Bind to a tunnel-group as the authorization-server-group:
ASA-PERIM(config)# tunnel-group SSL_PROFILE general-attributes
ASA-PERIM(config-tunnel-general)# authorization-server-group LDAP-VPN
This authorizes the user post-authentication: the ASA performs a second LDAP search to retrieve group memberships and attributes, which can be mapped to ASA group-policies via ldap attribute-map. The full attribute-map mechanism is covered in the DAP article (it ties cleanly into Dynamic Access Policies).
Configure TACACS+ for Admin Access
TACACS+ is rarely used for VPN authentication. Its strength is per-command authorization for admins logging into the ASA itself: every CLI command an admin runs is authorized by the TACACS+ server, and every command is logged via accounting.

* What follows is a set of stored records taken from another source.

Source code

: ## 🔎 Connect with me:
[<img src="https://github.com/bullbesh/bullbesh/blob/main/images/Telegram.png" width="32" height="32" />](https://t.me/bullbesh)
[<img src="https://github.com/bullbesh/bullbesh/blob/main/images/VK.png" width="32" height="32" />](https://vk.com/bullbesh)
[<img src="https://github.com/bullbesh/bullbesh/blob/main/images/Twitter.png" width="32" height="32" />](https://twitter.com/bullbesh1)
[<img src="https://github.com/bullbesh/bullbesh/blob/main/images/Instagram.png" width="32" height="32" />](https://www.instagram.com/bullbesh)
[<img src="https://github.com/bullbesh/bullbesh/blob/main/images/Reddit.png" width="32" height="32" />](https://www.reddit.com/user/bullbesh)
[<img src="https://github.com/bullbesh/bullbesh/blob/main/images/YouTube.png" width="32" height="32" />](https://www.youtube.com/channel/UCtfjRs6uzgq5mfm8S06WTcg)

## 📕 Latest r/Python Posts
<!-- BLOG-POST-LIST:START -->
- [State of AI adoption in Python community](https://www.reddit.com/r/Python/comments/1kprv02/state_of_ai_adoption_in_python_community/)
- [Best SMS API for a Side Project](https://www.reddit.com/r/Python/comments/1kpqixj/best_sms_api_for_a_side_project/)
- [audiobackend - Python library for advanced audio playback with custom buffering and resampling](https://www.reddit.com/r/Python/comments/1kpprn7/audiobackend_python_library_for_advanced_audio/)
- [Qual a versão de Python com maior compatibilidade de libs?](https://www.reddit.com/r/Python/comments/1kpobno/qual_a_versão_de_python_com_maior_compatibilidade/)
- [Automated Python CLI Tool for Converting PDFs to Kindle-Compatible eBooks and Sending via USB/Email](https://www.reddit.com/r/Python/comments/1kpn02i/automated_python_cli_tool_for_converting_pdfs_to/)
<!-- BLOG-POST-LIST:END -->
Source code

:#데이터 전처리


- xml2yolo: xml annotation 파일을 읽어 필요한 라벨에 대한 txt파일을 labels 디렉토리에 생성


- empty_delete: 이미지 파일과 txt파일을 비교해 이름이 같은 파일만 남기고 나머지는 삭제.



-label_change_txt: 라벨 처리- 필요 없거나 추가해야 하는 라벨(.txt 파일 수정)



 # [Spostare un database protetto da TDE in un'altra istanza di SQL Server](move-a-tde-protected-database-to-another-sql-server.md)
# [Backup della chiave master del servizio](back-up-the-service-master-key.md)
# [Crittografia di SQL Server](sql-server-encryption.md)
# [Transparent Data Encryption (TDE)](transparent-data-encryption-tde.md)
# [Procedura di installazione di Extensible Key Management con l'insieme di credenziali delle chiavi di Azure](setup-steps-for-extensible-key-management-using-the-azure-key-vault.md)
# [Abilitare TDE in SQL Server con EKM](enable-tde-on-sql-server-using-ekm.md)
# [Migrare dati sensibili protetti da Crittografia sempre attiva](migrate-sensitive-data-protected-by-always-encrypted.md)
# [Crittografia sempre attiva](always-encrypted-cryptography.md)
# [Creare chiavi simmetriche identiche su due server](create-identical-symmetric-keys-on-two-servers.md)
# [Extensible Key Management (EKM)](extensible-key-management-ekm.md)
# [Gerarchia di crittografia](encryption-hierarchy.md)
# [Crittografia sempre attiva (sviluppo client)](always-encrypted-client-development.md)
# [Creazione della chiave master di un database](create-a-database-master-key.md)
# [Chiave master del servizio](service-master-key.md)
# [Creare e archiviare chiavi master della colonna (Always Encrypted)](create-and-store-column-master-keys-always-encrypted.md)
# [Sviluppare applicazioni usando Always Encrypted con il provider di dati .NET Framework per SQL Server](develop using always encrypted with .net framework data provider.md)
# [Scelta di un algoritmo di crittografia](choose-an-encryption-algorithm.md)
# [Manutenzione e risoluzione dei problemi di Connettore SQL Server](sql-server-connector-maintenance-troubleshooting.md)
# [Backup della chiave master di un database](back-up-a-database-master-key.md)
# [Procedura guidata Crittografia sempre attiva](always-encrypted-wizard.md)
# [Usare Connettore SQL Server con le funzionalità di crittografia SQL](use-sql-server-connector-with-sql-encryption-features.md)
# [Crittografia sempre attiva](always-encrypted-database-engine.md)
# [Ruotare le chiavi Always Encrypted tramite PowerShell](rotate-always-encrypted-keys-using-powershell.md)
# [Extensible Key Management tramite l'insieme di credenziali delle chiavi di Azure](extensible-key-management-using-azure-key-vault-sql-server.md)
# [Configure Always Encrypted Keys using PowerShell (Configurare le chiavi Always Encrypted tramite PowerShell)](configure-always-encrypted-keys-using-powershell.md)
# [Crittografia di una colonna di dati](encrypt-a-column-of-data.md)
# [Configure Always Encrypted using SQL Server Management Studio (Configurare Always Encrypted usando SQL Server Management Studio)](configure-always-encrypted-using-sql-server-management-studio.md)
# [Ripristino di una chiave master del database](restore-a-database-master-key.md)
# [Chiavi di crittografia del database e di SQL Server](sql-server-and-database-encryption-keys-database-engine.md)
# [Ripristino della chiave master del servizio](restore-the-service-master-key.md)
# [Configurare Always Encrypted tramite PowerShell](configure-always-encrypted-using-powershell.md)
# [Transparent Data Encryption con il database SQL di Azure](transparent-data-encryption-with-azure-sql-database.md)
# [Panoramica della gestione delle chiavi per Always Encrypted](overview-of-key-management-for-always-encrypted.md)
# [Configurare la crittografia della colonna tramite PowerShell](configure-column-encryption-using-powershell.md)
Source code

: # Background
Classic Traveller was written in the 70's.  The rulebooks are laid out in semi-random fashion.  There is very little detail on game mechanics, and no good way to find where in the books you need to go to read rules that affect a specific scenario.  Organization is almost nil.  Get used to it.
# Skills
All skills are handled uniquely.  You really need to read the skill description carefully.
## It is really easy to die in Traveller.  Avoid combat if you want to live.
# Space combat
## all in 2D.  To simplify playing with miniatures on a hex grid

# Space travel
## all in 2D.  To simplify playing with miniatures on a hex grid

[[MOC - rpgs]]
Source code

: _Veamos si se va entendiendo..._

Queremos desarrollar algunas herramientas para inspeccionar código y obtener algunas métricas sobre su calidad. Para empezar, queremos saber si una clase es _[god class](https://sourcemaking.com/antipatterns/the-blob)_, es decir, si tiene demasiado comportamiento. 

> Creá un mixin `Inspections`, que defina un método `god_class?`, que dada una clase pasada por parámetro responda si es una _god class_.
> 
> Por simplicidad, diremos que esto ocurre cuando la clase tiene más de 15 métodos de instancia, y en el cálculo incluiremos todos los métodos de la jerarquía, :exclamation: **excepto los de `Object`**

ASA-PERIM(config)# aaa-server TACACS-ADMIN protocol tacacs+
ASA-PERIM(config)# aaa-server TACACS-ADMIN (inside) host 10.10.0.30
ASA-PERIM(config-aaa-server-host)# key PingLabz-TACACS-Secret
ASA-PERIM(config-aaa-server-host)# server-port 49
ASA-PERIM(config-aaa-server-host)# timeout 5
ASA-PERIM(config-aaa-server-host)# exit
Wire into the ASA's admin auth/authz/acct planes:
ASA-PERIM(config)# aaa authentication ssh console TACACS-ADMIN LOCAL
ASA-PERIM(config)# aaa authorization exec authentication-server
ASA-PERIM(config)# aaa accounting ssh console TACACS-ADMIN
What each line does:
aaa authentication ssh console TACACS-ADMIN LOCAL: authenticate SSH logins via TACACS+, fall back to local. Theconsolekeyword here means console-mode SSH (the standard SSH login flow).aaa authorization exec authentication-server: when an authenticated admin enters exec mode, look up their privilege level on the same server that authenticated them. This drives the priv-15 vs priv-1 split.aaa accounting ssh console TACACS-ADMIN: log SSH session start and stop, including duration.
For per-command logging (which most TACACS+ deployments want), add aaa accounting command privilege 15 TACACS-ADMIN to log every priv-15 command. This produces a full audit trail of who-typed-what.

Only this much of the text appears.